### The task
Please filter the data down to the lines that include the word "subsubsection" and copy them.

Saved data entries

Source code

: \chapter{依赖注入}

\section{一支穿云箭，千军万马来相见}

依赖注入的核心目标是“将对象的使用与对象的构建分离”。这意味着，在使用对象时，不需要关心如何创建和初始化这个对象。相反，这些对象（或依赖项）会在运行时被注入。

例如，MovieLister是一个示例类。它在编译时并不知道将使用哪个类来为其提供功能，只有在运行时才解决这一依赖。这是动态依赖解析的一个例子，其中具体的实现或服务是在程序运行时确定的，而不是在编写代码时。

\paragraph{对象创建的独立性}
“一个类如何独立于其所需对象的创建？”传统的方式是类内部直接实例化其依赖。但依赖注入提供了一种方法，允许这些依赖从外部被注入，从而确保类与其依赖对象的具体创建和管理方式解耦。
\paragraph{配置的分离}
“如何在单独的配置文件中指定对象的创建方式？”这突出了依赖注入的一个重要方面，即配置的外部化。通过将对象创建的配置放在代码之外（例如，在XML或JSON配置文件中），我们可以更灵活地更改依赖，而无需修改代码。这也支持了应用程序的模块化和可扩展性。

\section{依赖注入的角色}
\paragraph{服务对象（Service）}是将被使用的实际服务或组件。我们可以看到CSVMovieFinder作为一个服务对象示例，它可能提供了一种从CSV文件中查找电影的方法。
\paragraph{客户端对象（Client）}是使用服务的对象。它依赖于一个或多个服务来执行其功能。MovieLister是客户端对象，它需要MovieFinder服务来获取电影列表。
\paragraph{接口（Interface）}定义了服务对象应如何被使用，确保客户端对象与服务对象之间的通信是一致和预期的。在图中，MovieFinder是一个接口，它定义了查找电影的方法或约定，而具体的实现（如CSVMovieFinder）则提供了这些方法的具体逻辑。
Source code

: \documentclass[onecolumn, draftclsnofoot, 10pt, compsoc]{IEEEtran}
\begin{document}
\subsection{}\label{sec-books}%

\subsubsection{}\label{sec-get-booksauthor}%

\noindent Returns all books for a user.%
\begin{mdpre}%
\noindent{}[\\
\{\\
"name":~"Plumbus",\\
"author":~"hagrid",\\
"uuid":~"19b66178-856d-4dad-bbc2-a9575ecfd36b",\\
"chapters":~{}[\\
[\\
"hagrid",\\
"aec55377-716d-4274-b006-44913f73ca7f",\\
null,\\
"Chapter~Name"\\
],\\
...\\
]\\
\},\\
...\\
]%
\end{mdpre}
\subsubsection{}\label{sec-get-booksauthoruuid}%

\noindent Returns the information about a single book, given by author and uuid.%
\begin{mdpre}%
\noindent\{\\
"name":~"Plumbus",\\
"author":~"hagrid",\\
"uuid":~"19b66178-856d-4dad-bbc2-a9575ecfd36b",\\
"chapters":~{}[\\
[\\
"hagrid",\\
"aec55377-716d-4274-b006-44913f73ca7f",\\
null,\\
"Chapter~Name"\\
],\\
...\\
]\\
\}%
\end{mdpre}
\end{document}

### Reply
\subsubsection{}\label{sec-get-booksauthor}%
\subsubsection{}\label{sec-get-booksauthoruuid}%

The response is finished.